Whenever a picture appears, leave it out while repeating all the other data exactly.

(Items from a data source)
========

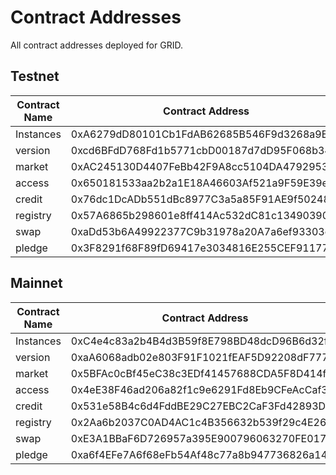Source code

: # Contract Addresses

All contract addresses deployed for GRID.

## Testnet

| Contract Name | Contract Address |
|---------|---------|
| Instances | 0xA6279dD80101Cb1FdAB62685B546F9d3268a9E3C |
| version | 0xcd6BFdD768Fd1b5771cbD00187d7dD95F068b341 |
| market | 0xAC245130D4407FeBb42F9A8cc5104DA479295368|
| access | 0x650181533aa2b2a1E18A46603Af521a9F59E39ec|
|credit | 0x76dc1DcADb551dBc8977C3a5a85F91AE9f502486|
|registry | 0x57A6865b298601e8ff414Ac532dC81c134903904|
|swap | 0xaDd53b6A49922377C9b31978a20A7a6ef93303cD|
|pledge | 0x3F8291f68F89fD69417e3034816E255CEF911778|

## Mainnet

| Contract Name | Contract Address |
|---------|---------|
| Instances | 0xC4e4c83a2b4B4d3B59f8E798BD48dcD96B6d32f3 |
| version | 0xaA6068adb02e803F91F1021fEAF5D92208dF777B |
| market |0x5BFAc0cBf45eC38c3EDf41457688CDA5F8D414f8 |
| access |0x4eE38F46ad206a82f1c9e6291Fd8Eb9CFeAcCaf3 |
|credit |0x531e58B4c6d4FddBE29C27EBC2CaF3Fd42893D63 |
|registry | 0x2Aa6b2037C0AD4AC1c4B356632b539f29c4E26Af|
|swap |0xE3A1BBaF6D726957a395E900796063270FE017eD |
|pledge | 0xa6f4EFe7A6f68eFb54Af48c77a8b947736826a14|
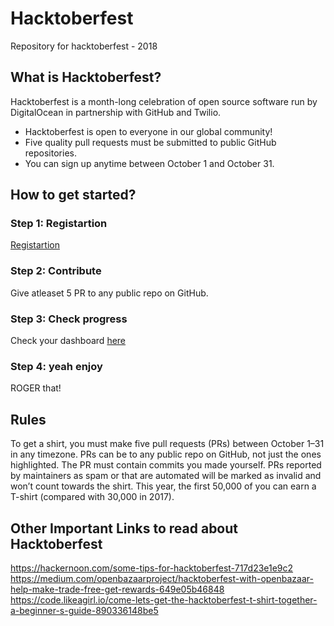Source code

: ﻿# Hacktoberfest
Repository for hacktoberfest - 2018

## What is Hacktoberfest?
Hacktoberfest is a month-long celebration of open source software run by DigitalOcean in partnership with GitHub and Twilio.

- Hacktoberfest is open to everyone in our global community!
- Five quality pull requests must be submitted to public GitHub repositories.
- You can sign up anytime between October 1 and October 31.

## How to get started?

### Step 1: Registartion
[Registartion](https://hacktoberfest.digitalocean.com)

### Step 2: Contribute
Give atleaset 5 PR to any public repo on GitHub.

### Step 3: Check progress
Check your dashboard [here](https://hacktoberfest.digitalocean.com)

### Step 4: yeah enjoy
ROGER that!

## Rules
To get a shirt, you must make five pull requests (PRs) between October 1–31 in any timezone. PRs can be to any public repo on GitHub, not just the ones highlighted. The PR must contain commits you made yourself. PRs reported by maintainers as spam or that are automated will be marked as invalid and won’t count towards the shirt. This year, the first 50,000 of you can earn a T-shirt (compared with 30,000 in 2017).

## Other Important Links to read about Hacktoberfest 
<https://hackernoon.com/some-tips-for-hacktoberfest-717d23e1e9c2>
<https://medium.com/openbazaarproject/hacktoberfest-with-openbazaar-help-make-trade-free-get-rewards-649e05b46848>
<https://code.likeagirl.io/come-lets-get-the-hacktoberfest-t-shirt-together-a-beginner-s-guide-890336148be5>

========

*Solution to the problem:*
Source code

: # Contract Addresses

All contract addresses deployed for GRID.

## Testnet

| Contract Name | Contract Address |
|---------|---------|
| Instances | 0xA6279dD80101Cb1FdAB62685B546F9d3268a9E3C |
| version | 0xcd6BFdD768Fd1b5771cbD00187d7dD95F068b341 |
| market | 0xAC245130D4407FeBb42F9A8cc5104DA479295368|
| access | 0x650181533aa2b2a1E18A46603Af521a9F59E39ec|
|credit | 0x76dc1DcADb551dBc8977C3a5a85F91AE9f502486|
|registry | 0x57A6865b298601e8ff414Ac532dC81c134903904|
|swap | 0xaDd53b6A49922377C9b31978a20A7a6ef93303cD|
|pledge | 0x3F8291f68F89fD69417e3034816E255CEF911778|

## Mainnet

| Contract Name | Contract Address |
|---------|---------|
| Instances | 0xC4e4c83a2b4B4d3B59f8E798BD48dcD96B6d32f3 |
| version | 0xaA6068adb02e803F91F1021fEAF5D92208dF777B |
| market |0x5BFAc0cBf45eC38c3EDf41457688CDA5F8D414f8 |
| access |0x4eE38F46ad206a82f1c9e6291Fd8Eb9CFeAcCaf3 |
|credit |0x531e58B4c6d4FddBE29C27EBC2CaF3Fd42893D63 |
|registry | 0x2Aa6b2037C0AD4AC1c4B356632b539f29c4E26Af|
|swap |0xE3A1BBaF6D726957a395E900796063270FE017eD |
|pledge | 0xa6f4EFe7A6f68eFb54Af48c77a8b947736826a14|
Source code

: ﻿# Hacktoberfest
Repository for hacktoberfest - 2018

## What is Hacktoberfest?
Hacktoberfest is a month-long celebration of open source software run by DigitalOcean in partnership with GitHub and Twilio.

- Hacktoberfest is open to everyone in our global community!
- Five quality pull requests must be submitted to public GitHub repositories.
- You can sign up anytime between October 1 and October 31.

## How to get started?

### Step 1: Registartion
[Registartion](https://hacktoberfest.digitalocean.com)

### Step 2: Contribute
Give atleaset 5 PR to any public repo on GitHub.

### Step 3: Check progress
Check your dashboard [here](https://hacktoberfest.digitalocean.com)

### Step 4: yeah enjoy
ROGER that!

## Rules
To get a shirt, you must make five pull requests (PRs) between October 1–31 in any timezone. PRs can be to any public repo on GitHub, not just the ones highlighted. The PR must contain commits you made yourself. PRs reported by maintainers as spam or that are automated will be marked as invalid and won’t count towards the shirt. This year, the first 50,000 of you can earn a T-shirt (compared with 30,000 in 2017).

## Other Important Links to read about Hacktoberfest 
<https://hackernoon.com/some-tips-for-hacktoberfest-717d23e1e9c2>
<https://medium.com/openbazaarproject/hacktoberfest-with-openbazaar-help-make-trade-free-get-rewards-649e05b46848>
<https://code.likeagirl.io/come-lets-get-the-hacktoberfest-t-shirt-together-a-beginner-s-guide-890336148be5>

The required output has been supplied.